Stored data
╔══
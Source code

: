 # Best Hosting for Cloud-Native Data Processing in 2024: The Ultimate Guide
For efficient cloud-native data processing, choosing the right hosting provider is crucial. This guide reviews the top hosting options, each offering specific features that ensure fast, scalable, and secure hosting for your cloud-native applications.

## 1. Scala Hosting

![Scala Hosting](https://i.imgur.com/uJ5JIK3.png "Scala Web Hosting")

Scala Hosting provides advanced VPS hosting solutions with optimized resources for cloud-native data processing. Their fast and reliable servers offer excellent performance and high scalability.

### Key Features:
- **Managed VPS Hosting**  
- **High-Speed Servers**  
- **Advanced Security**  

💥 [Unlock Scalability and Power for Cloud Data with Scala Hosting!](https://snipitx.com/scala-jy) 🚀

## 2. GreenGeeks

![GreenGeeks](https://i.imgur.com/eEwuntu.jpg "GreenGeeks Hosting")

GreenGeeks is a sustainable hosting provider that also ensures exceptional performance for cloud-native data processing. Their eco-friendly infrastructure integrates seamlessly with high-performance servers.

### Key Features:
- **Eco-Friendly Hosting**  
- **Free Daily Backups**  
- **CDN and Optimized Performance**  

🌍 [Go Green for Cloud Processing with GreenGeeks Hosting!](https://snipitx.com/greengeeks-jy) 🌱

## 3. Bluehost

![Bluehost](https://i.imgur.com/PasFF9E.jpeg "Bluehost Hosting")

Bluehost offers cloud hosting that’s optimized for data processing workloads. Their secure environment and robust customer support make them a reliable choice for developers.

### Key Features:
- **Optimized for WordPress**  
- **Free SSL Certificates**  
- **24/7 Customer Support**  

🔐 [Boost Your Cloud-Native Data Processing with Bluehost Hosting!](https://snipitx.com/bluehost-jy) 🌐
╚══
=== Prompt ===
Output each record above exactly, omitting nothing.

=== Answer for this exercise ===
Source code

: # Best Hosting for Cloud-Native Data Processing in 2024: The Ultimate Guide
For efficient cloud-native data processing, choosing the right hosting provider is crucial. This guide reviews the top hosting options, each offering specific features that ensure fast, scalable, and secure hosting for your cloud-native applications.

## 1. Scala Hosting

![Scala Hosting](https://i.imgur.com/uJ5JIK3.png "Scala Web Hosting")

Scala Hosting provides advanced VPS hosting solutions with optimized resources for cloud-native data processing. Their fast and reliable servers offer excellent performance and high scalability.

### Key Features:
- **Managed VPS Hosting**  
- **High-Speed Servers**  
- **Advanced Security**  

💥 [Unlock Scalability and Power for Cloud Data with Scala Hosting!](https://snipitx.com/scala-jy) 🚀

## 2. GreenGeeks

![GreenGeeks](https://i.imgur.com/eEwuntu.jpg "GreenGeeks Hosting")

GreenGeeks is a sustainable hosting provider that also ensures exceptional performance for cloud-native data processing. Their eco-friendly infrastructure integrates seamlessly with high-performance servers.

### Key Features:
- **Eco-Friendly Hosting**  
- **Free Daily Backups**  
- **CDN and Optimized Performance**  

🌍 [Go Green for Cloud Processing with GreenGeeks Hosting!](https://snipitx.com/greengeeks-jy) 🌱

## 3. Bluehost

![Bluehost](https://i.imgur.com/PasFF9E.jpeg "Bluehost Hosting")

Bluehost offers cloud hosting that’s optimized for data processing workloads. Their secure environment and robust customer support make them a reliable choice for developers.

### Key Features:
- **Optimized for WordPress**  
- **Free SSL Certificates**  
- **24/7 Customer Support**  

🔐 [Boost Your Cloud-Native Data Processing with Bluehost Hosting!](https://snipitx.com/bluehost-jy) 🌐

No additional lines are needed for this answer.